### Exercise
Should any entry include an image, skip the image and copy the entry exactly.

Saved data entries:
*** Block opens ***
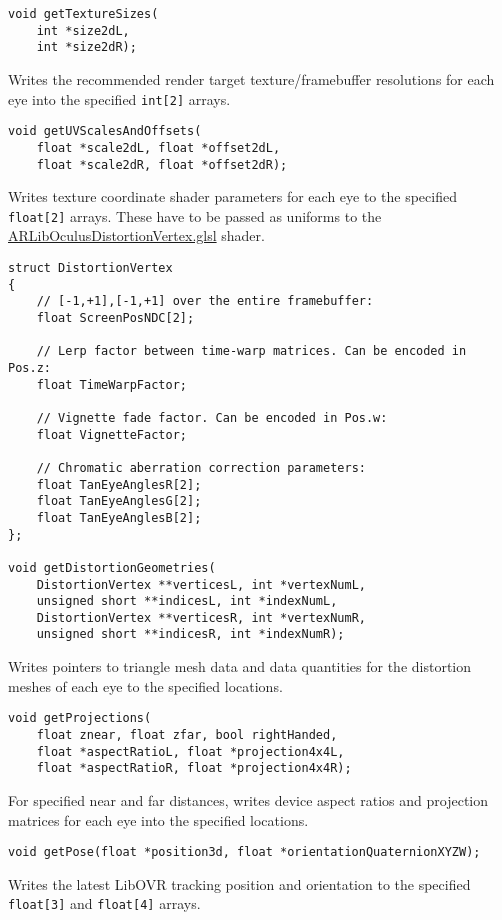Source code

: \begin{lstlisting}
void getTextureSizes(
    int *size2dL,
    int *size2dR);
\end{lstlisting}
Writes the recommended render target texture/framebuffer resolutions for each eye into the specified \texttt{int{[}2{]}} arrays.

\begin{lstlisting}
void getUVScalesAndOffsets(
    float *scale2dL, float *offset2dL,
    float *scale2dR, float *offset2dR);
\end{lstlisting}
Writes texture coordinate shader parameters for each eye to the specified \texttt{float{[}2{]}} arrays.
These have to be passed as uniforms to the \href{https://github.com/ands/OculusMeetsAR/blob/master/ARLib/ogre_media/ARLibOculusDistortionVertex.glsl}{ARLibOculusDistortionVertex.glsl} shader.

\begin{lstlisting}
struct DistortionVertex
{
    // [-1,+1],[-1,+1] over the entire framebuffer:
    float ScreenPosNDC[2];

    // Lerp factor between time-warp matrices. Can be encoded in Pos.z:
    float TimeWarpFactor; 

    // Vignette fade factor. Can be encoded in Pos.w:
    float VignetteFactor;

    // Chromatic aberration correction parameters:
    float TanEyeAnglesR[2];
    float TanEyeAnglesG[2];
    float TanEyeAnglesB[2];
};

void getDistortionGeometries(
    DistortionVertex **verticesL, int *vertexNumL,
    unsigned short **indicesL, int *indexNumL,
    DistortionVertex **verticesR, int *vertexNumR,
    unsigned short **indicesR, int *indexNumR);
\end{lstlisting}
Writes pointers to triangle mesh data and data quantities for the distortion meshes of each eye to the specified locations.

\begin{lstlisting}
void getProjections(
    float znear, float zfar, bool rightHanded,
    float *aspectRatioL, float *projection4x4L,
    float *aspectRatioR, float *projection4x4R);
\end{lstlisting}
For specified near and far distances, writes device aspect ratios and projection matrices for each eye into the specified locations.

\begin{lstlisting}
void getPose(float *position3d, float *orientationQuaternionXYZW);
\end{lstlisting}
Writes the latest LibOVR tracking position and orientation to the specified \texttt{float{[}3{]}} and \texttt{float{[}4{]}} arrays.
*** Block closes ***
### Task solution
Source code

: \begin{lstlisting}
void getTextureSizes(
    int *size2dL,
    int *size2dR);
\end{lstlisting}
Writes the recommended render target texture/framebuffer resolutions for each eye into the specified \texttt{int{[}2{]}} arrays.

\begin{lstlisting}
void getUVScalesAndOffsets(
    float *scale2dL, float *offset2dL,
    float *scale2dR, float *offset2dR);
\end{lstlisting}
Writes texture coordinate shader parameters for each eye to the specified \texttt{float{[}2{]}} arrays.
These have to be passed as uniforms to the \href{https://github.com/ands/OculusMeetsAR/blob/master/ARLib/ogre_media/ARLibOculusDistortionVertex.glsl}{ARLibOculusDistortionVertex.glsl} shader.

\begin{lstlisting}
struct DistortionVertex
{
    // [-1,+1],[-1,+1] over the entire framebuffer:
    float ScreenPosNDC[2];

    // Lerp factor between time-warp matrices. Can be encoded in Pos.z:
    float TimeWarpFactor; 

    // Vignette fade factor. Can be encoded in Pos.w:
    float VignetteFactor;

    // Chromatic aberration correction parameters:
    float TanEyeAnglesR[2];
    float TanEyeAnglesG[2];
    float TanEyeAnglesB[2];
};

void getDistortionGeometries(
    DistortionVertex **verticesL, int *vertexNumL,
    unsigned short **indicesL, int *indexNumL,
    DistortionVertex **verticesR, int *vertexNumR,
    unsigned short **indicesR, int *indexNumR);
\end{lstlisting}
Writes pointers to triangle mesh data and data quantities for the distortion meshes of each eye to the specified locations.

\begin{lstlisting}
void getProjections(
    float znear, float zfar, bool rightHanded,
    float *aspectRatioL, float *projection4x4L,
    float *aspectRatioR, float *projection4x4R);
\end{lstlisting}
For specified near and far distances, writes device aspect ratios and projection matrices for each eye into the specified locations.

\begin{lstlisting}
void getPose(float *position3d, float *orientationQuaternionXYZW);
\end{lstlisting}
Writes the latest LibOVR tracking position and orientation to the specified \texttt{float{[}3{]}} and \texttt{float{[}4{]}} arrays.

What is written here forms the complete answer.